DIIV make distinctly un-rock music. The interlocking, subtly entwined guitars of Smith and Andrew Bailey that bind together DIIV’s sound are lissom soft and provide the basis for their enchanting, transcendental sound that’s reminiscent of the guitar sounds conjured up in the ’80s by groups like The Cure and Cocteau Twins. DIIV are very much about textures and soundscapes over traditional song forms. Smiths’s wan and light voice is submerged in the background as the mellifluous glide of the guitars and bass flutter around him. The provenance of sound over vocals gives a slightly mysterious quality to these songs.
Instrumental Druun introduces the very immersive, aqueous sound. The water comparison is apposite as, according to Smith, the band was originally named Dive as every member of the band is, astrologically, a water sign. The analogies with water and the ocean are obvious throughout Oshin’s duration, yet there is something deeply entrancing about this lucid sound.
Tracks like the impossibly beautiful Past Lives and Human show that sometimes the pure beauty of a guitar sound can be greater and even more resonant than the most emotive voice. One of Oshin’s strengths is it sounds remarkably coherent and cohesive. It is one of those very rare records where every intricate part coexists perfectly.

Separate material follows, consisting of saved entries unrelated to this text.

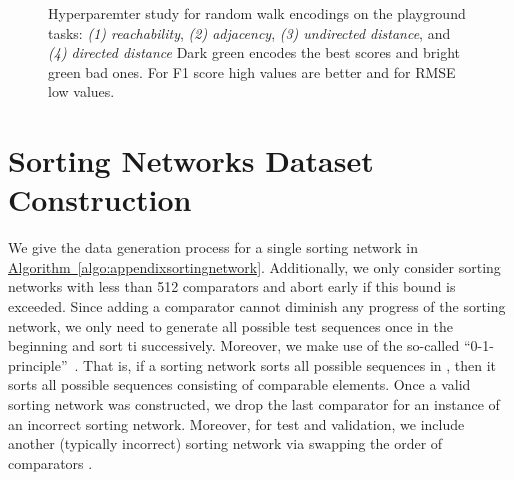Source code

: \documentclass{article}
\begin{document}
\begin{figure}[t]
  \caption{Hyperparemter study for random walk encodings on the playground tasks: \emph{(1) reachability}, \emph{(2) adjacency}, \emph{(3) undirected distance}, and \emph{(4) directed distance} Dark green encodes the best scores and bright green bad ones. For F1 score high values are better and for RMSE low values.}
  \label{fig:appendix_playground_rw}
  \vspace{-0.12in}
\end{figure}


\section{Sorting Networks Dataset Construction}\label{sec:appendix_sorting_networks}

We give the data generation process for a single sorting network in \hyperref[algo:appendixsortingnetwork]{Algorithm~\ref{algo:appendixsortingnetwork}}. Additionally, we only consider sorting networks with less than 512 comparators and abort early if this bound is exceeded. Since adding a comparator cannot diminish any progress of the sorting network, we only need to generate all possible test sequences once in the beginning and sort ti successively. Moreover, we make use of the so-called ``0-1-principle''~\citep{knuth_art_1973}. That is, if a sorting network sorts all possible sequences in , then it sorts all possible sequences consisting of comparable elements. Once a valid sorting network was constructed, we drop the last comparator  for an instance of an incorrect sorting network. Moreover, for test and validation, we include another (typically incorrect) sorting network via swapping the order of comparators .
\end{document}
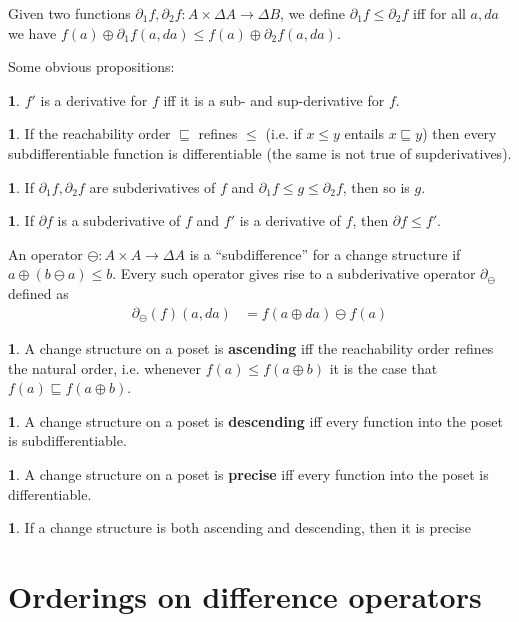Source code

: \documentclass[english]{article}
\newcommand{\als}[1]{\begin{align*} #1 \end{align*}}
\theoremstyle{plain}
\theoremstyle{remark}
\theoremstyle{remark}
\theoremstyle{remark}
\theoremstyle{definition}
\newtheorem{defn}[thm]{\protect\definitionname}
\theoremstyle{definition}
\newtheorem{prop}[thm]{\protect\propositionname}
\newcommand{\ra}[0]{\rightarrow}
\providecommand{\definitionname}{Definition}
\providecommand{\propositionname}{Proposition}
\begin{document}
Given two functions $\partial_1 f, \partial_2 f : A \times \Delta A \ra \Delta B$, we define
$\partial_1 f \leq \partial_2 f$ iff for all $a, da$ we have $f(a) \oplus \partial_1f(a, da)
\leq f(a) \oplus \partial_2f(a, da)$.

Some obvious propositions:
\begin{prop}
  $f'$ is a derivative for $f$ iff it is a sub- and sup-derivative for $f$.
\end{prop}
\begin{prop}
  If the reachability order $\sqsubseteq$ refines $\leq$ (i.e. if $x \leq y$ entails
  $x \sqsubseteq y$) then every subdifferentiable function is differentiable (the same is
  not true of supderivatives).
\end{prop}
\begin{prop}
  If $\partial_1 f, \partial_2 f$ are subderivatives of $f$ and $\partial_1 f \leq g \leq
  \partial_2 f$, then so is $g$.
\end{prop}
\begin{prop}
  If $\partial f$ is a subderivative of $f$ and $f'$ is a derivative of $f$, then
  $\partial f \leq f'$.
\end{prop}

An operator $\ominus : A \times A \ra \Delta A$ is a ``subdifference'' for a change structure
if $a \oplus (b \ominus a) \leq b$. Every such operator gives rise to a subderivative operator
$\partial_\ominus$ defined as \als{
  \partial_\ominus (f)(a, da) &= f(a \oplus da) \ominus f(a)
}

\begin{defn}
  A change structure on a poset is \textbf{ascending} iff the reachability order refines the natural
  order, i.e. whenever $f(a) \leq f(a \oplus b)$ it is the case that
  $f(a) \sqsubseteq f(a \oplus b)$.
\end{defn}
\begin{defn}
  A change structure on a poset is \textbf{descending} iff every function into the poset is
  subdifferentiable.
\end{defn}
\begin{defn}
  A change structure on a poset is \textbf{precise} iff every function into the poset is
  differentiable.
\end{defn}

\begin{prop}
  If a change structure is both ascending and descending, then it is precise
\end{prop}

\section{Orderings on difference operators}
\end{document}
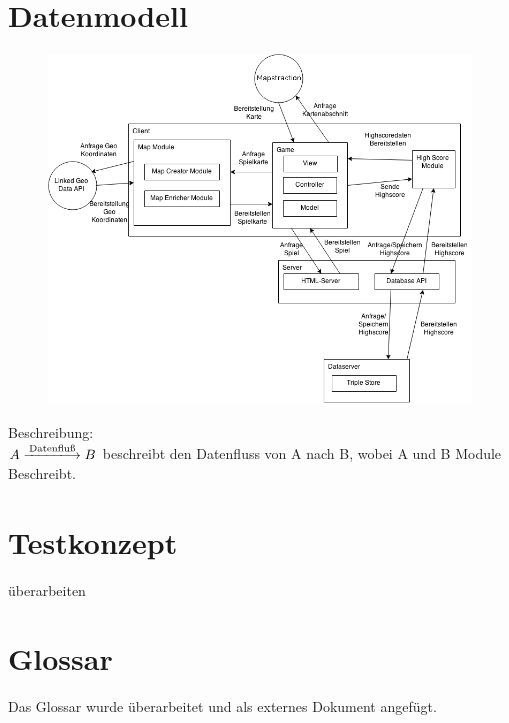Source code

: \documentclass[11pt,a4paper]{article}
\begin{document}
\section{Datenmodell}

\begin{figure}[htb]
  \centering
  \includegraphics[scale=0.5]{Architecture.png}
  \label{PNFs}
\end{figure} 

Beschreibung: \\
$A \xlongrightarrow{\text{Datenfluß}} B $ beschreibt den Datenfluss von A nach B, wobei A und B Module Beschreibt.


\section{Testkonzept}
überarbeiten
\section{Glossar}
Das Glossar wurde überarbeitet und als externes Dokument angefügt.
\end{document}
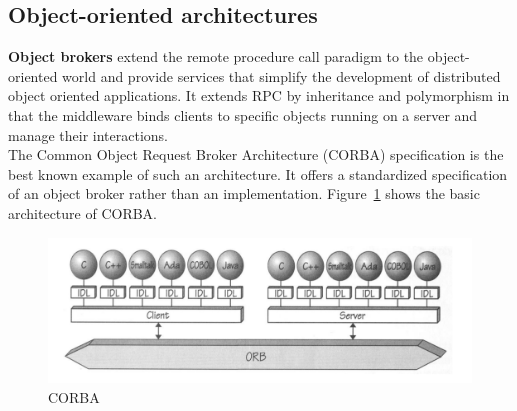 \subsection{Object-oriented architectures}
\textbf{Object brokers} extend the remote procedure call paradigm to the object-oriented world and provide services that simplify the development of distributed object oriented applications.
It extends RPC by inheritance and polymorphism in that the middleware binds clients to specific objects running on a server and manage their interactions.\\
The Common Object Request Broker Architecture (CORBA) specification is the best known example of such an architecture.
It offers a standardized specification of an object broker rather than an implementation.
Figure~\ref{fig:corba} shows the basic architecture of CORBA.
\begin{figure}[h]
  \centering
  \includegraphics[width=.8\textwidth]{images/corba.png}
  \caption{CORBA}\label{fig:corba}
\end{figure}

There are rather more earthbound moments, such as the metronomic locked groove of Air Conditioning, or the pleasant but lightweight wispy sound of Sometime. These lulls though are very much countered by soaring highs. There is a magical moment during album highlight How Long Have You Known? where the guitar seems to lift off and float away onto another sonic plane altogether. Moments like these lift Oshin far beyond your typical guitar album.
Credit is also due to the rhythm section of Devin Ruben Perez and Colby Hewitt. As impressive as the guitar sounds, it would be nothing without the rhythm section to back it up. The drums and bass are understated but provide a key role allowing Hewitt and Smith’s guitars to flourish. The driving bass on Doused provides a welcome opportunity for Perez to shine.
While most of Oshin’s lyrical content is oblique and hidden, there are a few occasions when the elusive veil is lifted. Final track Home is one such example. Over the loveliest of twinkling music box like guitar sounds Smith utters the lyric: “You’ll never have a home until you go home.” On the face of it it’s a rather strange and silly line, but in the context of the album it makes perfect sense and the effect is extremely touching.
In a time when there is much hand wringing about the future of guitar music amid fears of being swamped with nostalgic revivalism and a chronic lack of ideas, a record like Oshin is one to be cherished. There are, of course, echoes of the past, but there is also something pleasingly fresh in the way DIIV take an age old sound and turn it into something magical that’s at times deeply beautiful.